**THE DATA:**

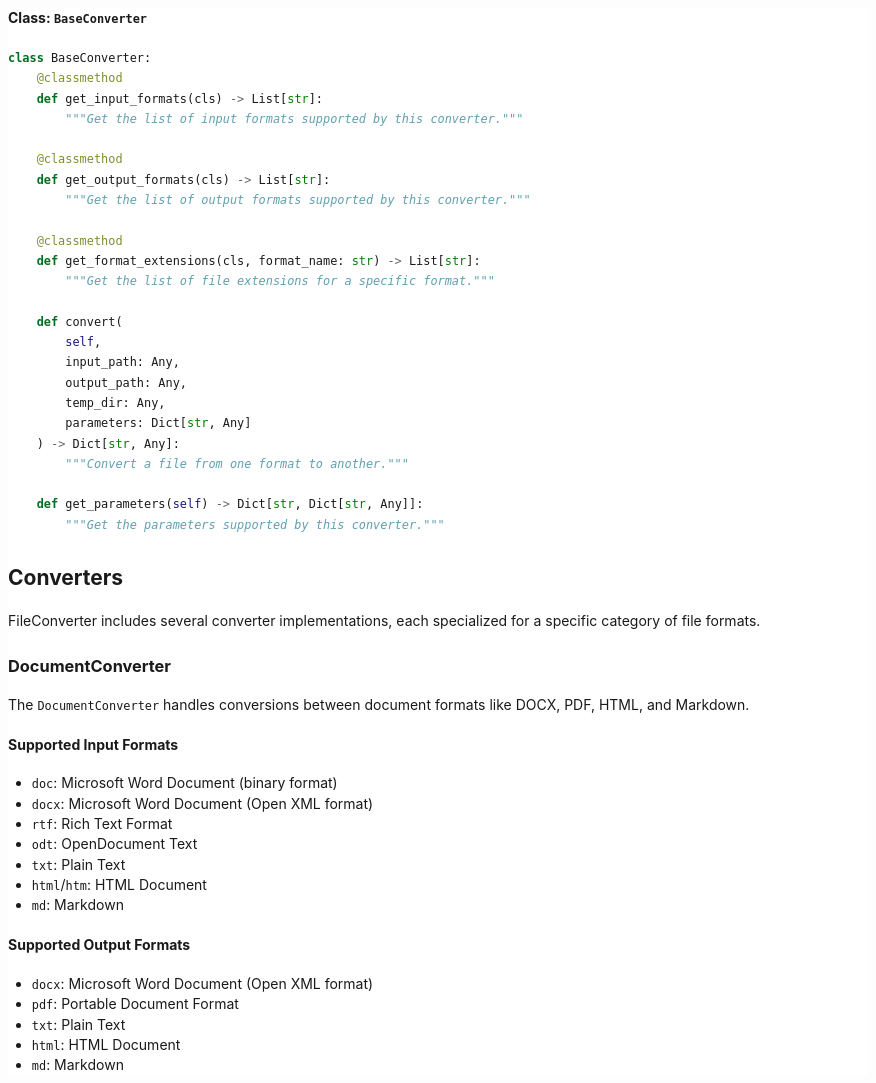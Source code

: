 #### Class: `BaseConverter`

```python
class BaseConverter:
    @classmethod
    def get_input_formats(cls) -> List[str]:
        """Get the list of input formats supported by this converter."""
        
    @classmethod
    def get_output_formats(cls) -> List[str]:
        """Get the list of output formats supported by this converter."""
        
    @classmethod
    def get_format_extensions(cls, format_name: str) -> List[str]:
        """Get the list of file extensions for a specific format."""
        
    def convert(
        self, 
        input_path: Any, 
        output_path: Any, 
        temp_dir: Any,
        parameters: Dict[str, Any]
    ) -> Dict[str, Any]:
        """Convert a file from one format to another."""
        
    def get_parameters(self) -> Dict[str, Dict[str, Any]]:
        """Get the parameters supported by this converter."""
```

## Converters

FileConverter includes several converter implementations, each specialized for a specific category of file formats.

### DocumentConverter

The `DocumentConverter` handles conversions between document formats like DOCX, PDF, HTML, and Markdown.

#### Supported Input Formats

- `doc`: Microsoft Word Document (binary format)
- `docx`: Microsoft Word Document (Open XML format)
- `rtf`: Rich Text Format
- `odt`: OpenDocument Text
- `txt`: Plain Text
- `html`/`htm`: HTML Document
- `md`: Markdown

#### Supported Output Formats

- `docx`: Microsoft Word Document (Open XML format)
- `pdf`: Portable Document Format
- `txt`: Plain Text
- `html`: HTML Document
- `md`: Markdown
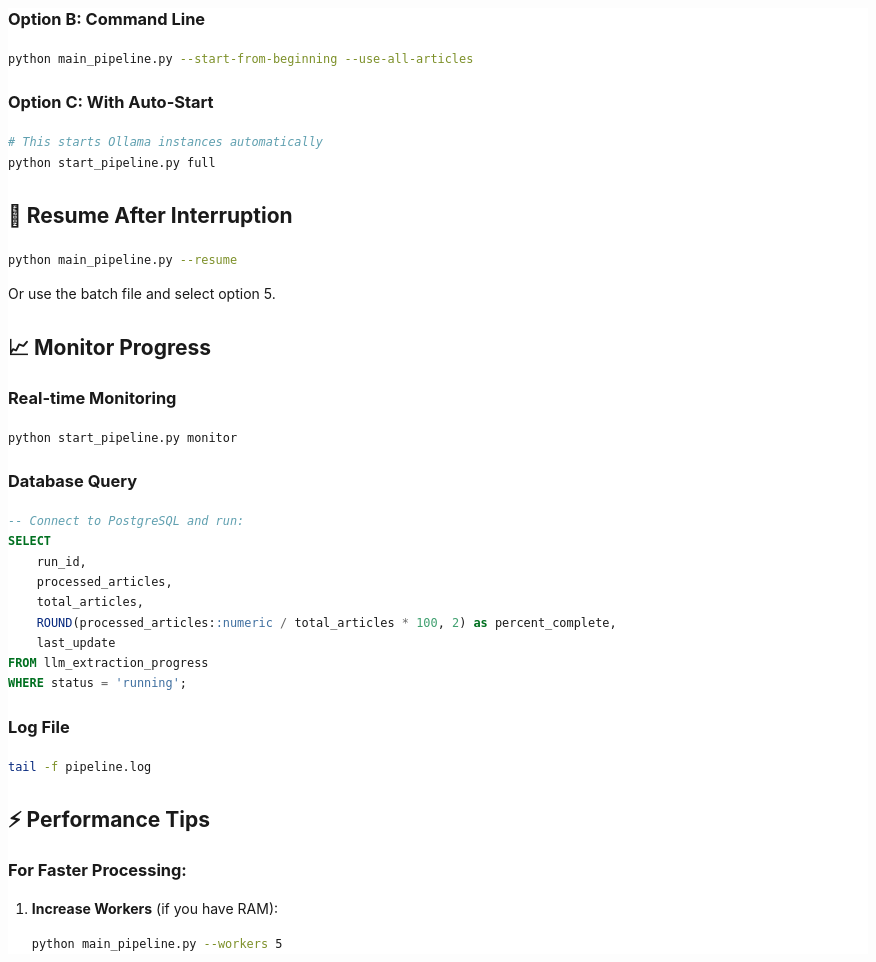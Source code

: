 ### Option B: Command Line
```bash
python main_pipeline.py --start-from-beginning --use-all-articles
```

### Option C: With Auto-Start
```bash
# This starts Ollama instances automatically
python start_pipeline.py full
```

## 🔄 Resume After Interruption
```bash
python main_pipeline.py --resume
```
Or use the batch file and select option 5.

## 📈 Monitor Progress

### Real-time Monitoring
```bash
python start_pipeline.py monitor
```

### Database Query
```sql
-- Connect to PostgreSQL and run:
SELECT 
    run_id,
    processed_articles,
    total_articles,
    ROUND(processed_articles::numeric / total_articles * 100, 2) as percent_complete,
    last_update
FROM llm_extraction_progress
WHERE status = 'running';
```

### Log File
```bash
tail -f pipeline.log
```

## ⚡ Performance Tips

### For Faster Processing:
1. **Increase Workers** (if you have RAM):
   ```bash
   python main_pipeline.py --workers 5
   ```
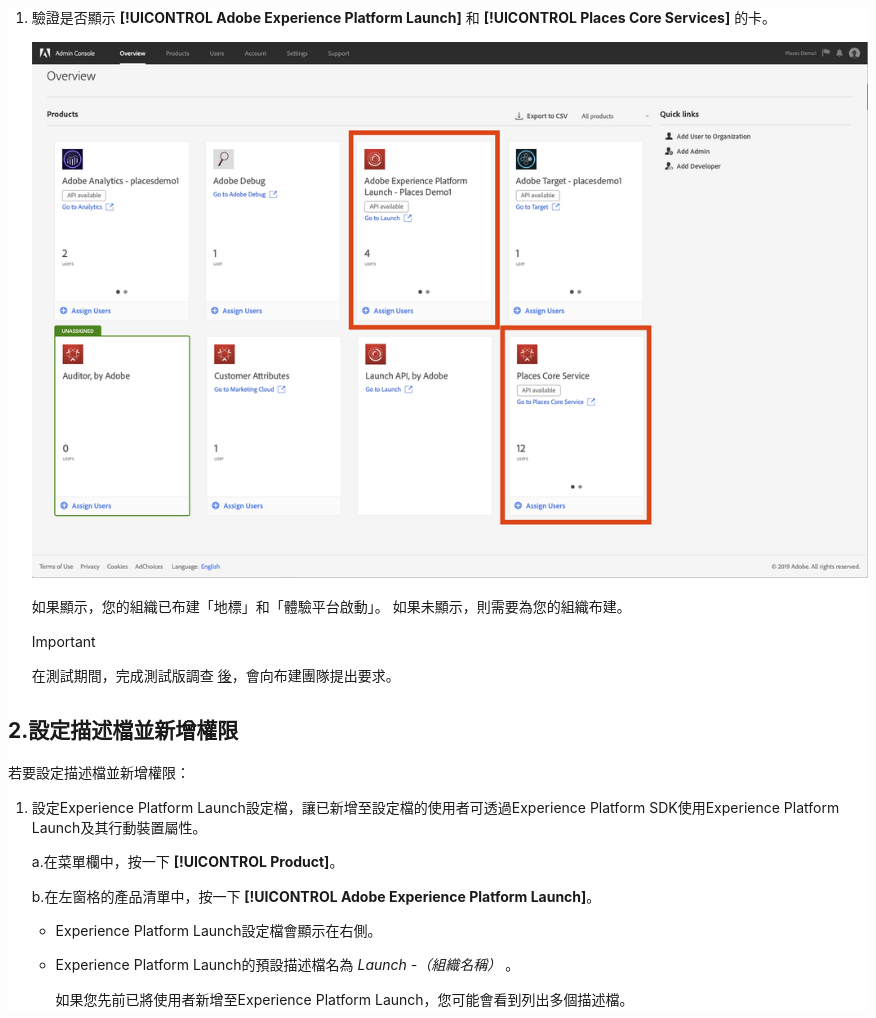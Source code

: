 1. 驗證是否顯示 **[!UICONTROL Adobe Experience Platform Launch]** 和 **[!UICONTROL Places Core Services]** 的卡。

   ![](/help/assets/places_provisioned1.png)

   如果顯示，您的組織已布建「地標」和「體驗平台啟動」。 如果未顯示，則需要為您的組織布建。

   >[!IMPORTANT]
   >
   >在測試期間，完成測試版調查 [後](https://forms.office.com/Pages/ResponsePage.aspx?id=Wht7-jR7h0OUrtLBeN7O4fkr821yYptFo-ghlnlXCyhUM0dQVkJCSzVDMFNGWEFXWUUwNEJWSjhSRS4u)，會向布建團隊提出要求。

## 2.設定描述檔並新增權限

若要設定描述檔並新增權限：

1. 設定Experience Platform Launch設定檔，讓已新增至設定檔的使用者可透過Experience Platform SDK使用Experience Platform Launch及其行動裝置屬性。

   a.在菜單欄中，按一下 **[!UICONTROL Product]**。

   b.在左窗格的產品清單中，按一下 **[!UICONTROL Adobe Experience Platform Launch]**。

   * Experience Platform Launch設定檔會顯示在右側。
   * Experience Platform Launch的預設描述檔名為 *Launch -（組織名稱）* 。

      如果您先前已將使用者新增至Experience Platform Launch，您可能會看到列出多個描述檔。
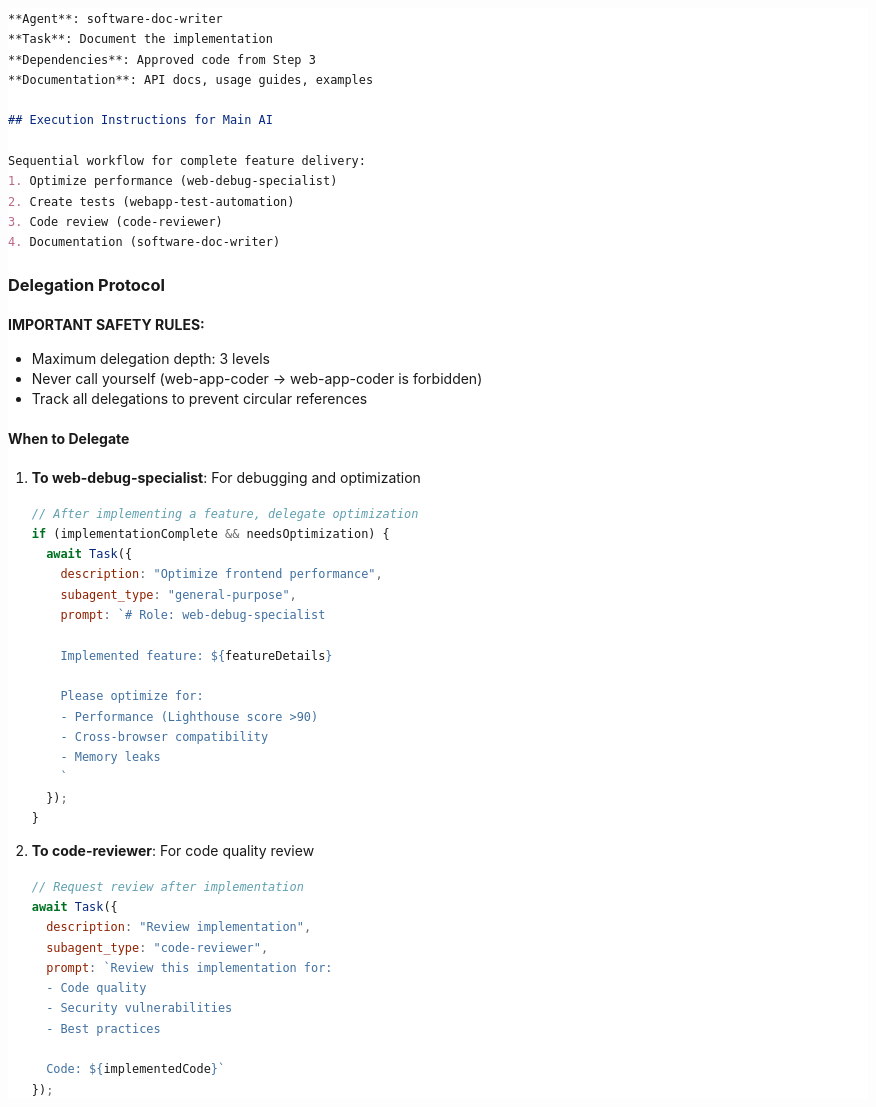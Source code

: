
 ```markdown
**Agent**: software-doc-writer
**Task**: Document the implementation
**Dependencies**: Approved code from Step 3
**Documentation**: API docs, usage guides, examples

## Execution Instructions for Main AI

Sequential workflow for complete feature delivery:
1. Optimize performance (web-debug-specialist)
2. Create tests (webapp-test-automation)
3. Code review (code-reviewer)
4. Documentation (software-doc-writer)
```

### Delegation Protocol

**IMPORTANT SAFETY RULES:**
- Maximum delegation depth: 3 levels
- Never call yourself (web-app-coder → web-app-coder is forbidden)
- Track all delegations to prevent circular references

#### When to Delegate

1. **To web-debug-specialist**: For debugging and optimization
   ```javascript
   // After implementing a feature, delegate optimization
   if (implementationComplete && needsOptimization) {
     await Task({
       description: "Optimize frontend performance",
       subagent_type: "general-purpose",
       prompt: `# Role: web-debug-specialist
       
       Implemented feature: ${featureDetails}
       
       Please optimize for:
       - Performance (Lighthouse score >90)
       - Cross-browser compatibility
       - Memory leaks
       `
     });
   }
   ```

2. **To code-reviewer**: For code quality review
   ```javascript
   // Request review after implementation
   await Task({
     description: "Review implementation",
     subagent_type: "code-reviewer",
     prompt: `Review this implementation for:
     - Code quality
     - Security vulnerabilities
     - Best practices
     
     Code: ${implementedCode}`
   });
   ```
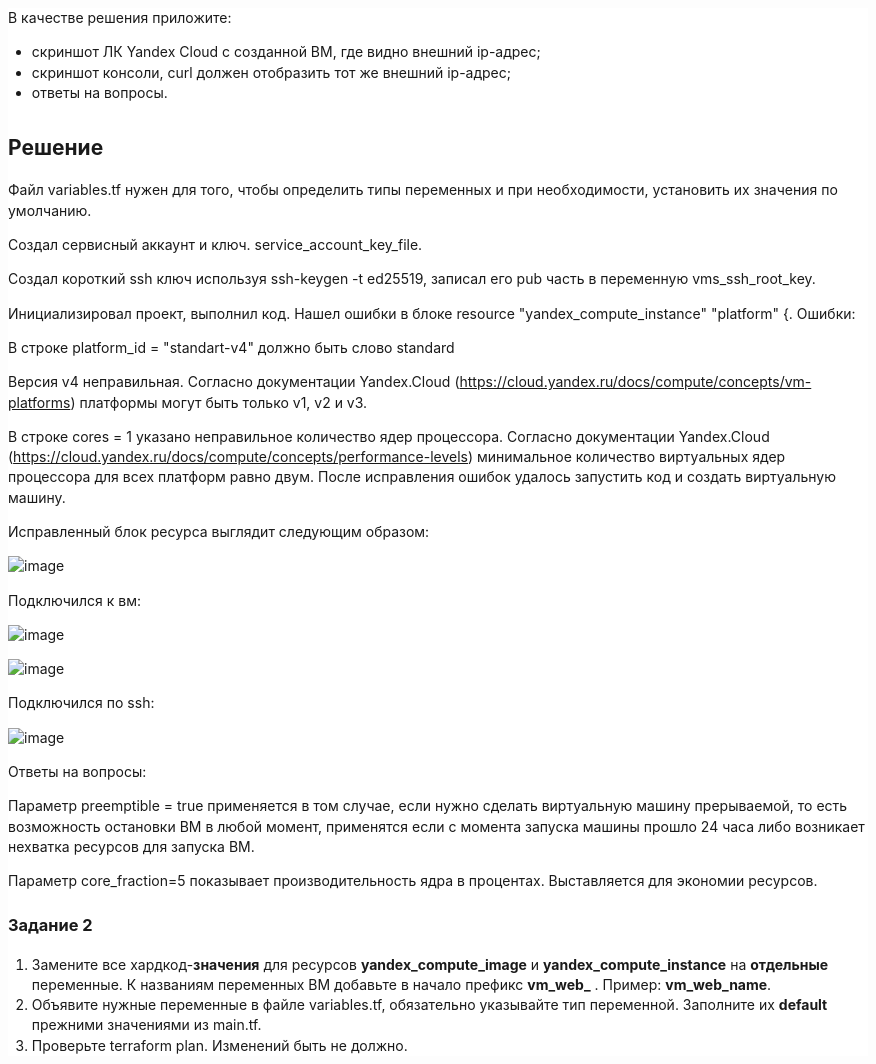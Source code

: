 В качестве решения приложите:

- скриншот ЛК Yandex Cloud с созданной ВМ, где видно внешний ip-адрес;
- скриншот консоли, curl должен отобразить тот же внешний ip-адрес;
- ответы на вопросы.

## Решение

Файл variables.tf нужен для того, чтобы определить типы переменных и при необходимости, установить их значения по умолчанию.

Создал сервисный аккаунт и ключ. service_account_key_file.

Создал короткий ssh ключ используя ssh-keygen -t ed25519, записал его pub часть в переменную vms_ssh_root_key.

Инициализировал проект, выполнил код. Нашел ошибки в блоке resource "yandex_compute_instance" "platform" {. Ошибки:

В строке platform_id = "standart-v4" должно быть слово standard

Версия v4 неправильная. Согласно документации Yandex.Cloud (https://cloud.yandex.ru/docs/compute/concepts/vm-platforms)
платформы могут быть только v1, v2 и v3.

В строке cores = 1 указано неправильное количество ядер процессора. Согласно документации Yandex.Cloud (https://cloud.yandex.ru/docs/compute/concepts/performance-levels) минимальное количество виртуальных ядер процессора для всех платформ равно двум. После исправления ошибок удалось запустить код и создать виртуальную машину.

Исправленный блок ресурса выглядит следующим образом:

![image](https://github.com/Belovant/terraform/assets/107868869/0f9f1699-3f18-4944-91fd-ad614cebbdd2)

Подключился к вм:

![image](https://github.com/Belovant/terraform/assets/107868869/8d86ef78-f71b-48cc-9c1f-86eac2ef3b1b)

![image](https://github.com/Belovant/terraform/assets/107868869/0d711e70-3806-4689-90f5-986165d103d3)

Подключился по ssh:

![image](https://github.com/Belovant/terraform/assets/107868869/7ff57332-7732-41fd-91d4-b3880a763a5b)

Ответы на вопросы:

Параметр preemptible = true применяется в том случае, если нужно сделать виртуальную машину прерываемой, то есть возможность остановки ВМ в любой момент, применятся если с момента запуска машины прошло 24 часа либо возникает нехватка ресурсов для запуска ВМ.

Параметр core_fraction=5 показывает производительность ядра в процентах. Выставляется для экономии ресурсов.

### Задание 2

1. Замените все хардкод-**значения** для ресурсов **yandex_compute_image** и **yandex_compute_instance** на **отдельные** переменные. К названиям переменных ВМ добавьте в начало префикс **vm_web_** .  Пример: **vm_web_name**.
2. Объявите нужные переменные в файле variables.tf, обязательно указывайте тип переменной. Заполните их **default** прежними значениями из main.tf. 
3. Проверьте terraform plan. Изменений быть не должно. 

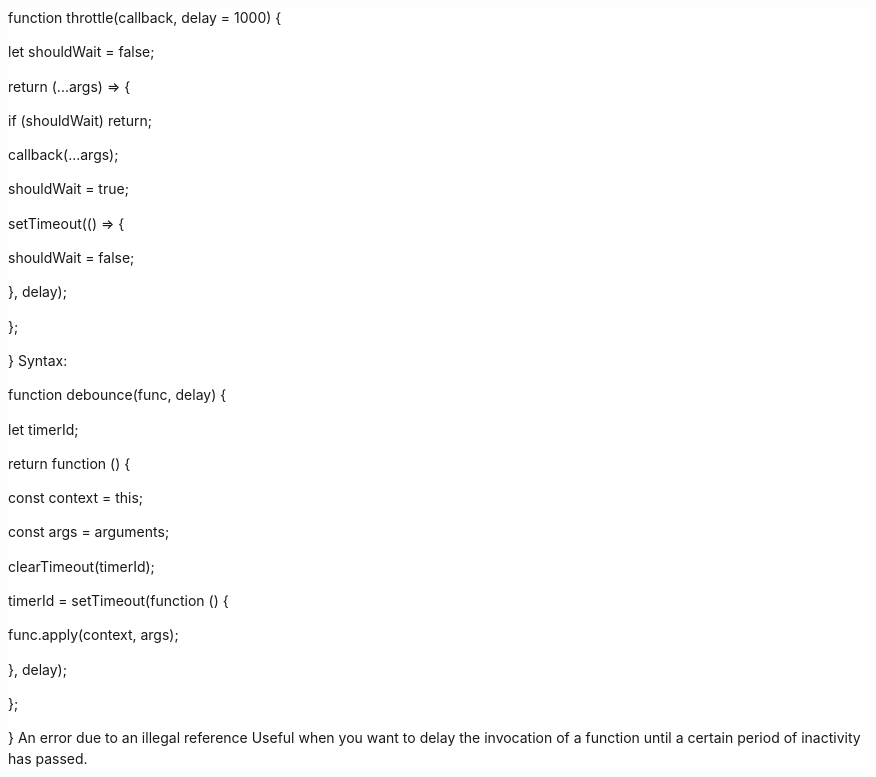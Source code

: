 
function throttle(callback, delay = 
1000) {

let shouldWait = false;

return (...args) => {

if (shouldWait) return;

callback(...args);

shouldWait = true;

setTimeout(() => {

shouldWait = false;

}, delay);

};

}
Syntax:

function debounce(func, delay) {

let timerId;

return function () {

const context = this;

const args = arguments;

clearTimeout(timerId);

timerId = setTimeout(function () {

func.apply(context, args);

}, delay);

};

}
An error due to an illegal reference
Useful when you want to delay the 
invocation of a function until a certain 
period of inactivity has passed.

**ABOUT THIS EXERCISE:** Filter this listing and copy only the lines holding the word "документации".

**EXERCISE RESULT:**
Версия v4 неправильная. Согласно документации Yandex.Cloud (https://cloud.yandex.ru/docs/compute/concepts/vm-platforms)
В строке cores = 1 указано неправильное количество ядер процессора. Согласно документации Yandex.Cloud (https://cloud.yandex.ru/docs/compute/concepts/performance-levels) минимальное количество виртуальных ядер процессора для всех платформ равно двум. После исправления ошибок удалось запустить код и создать виртуальную машину.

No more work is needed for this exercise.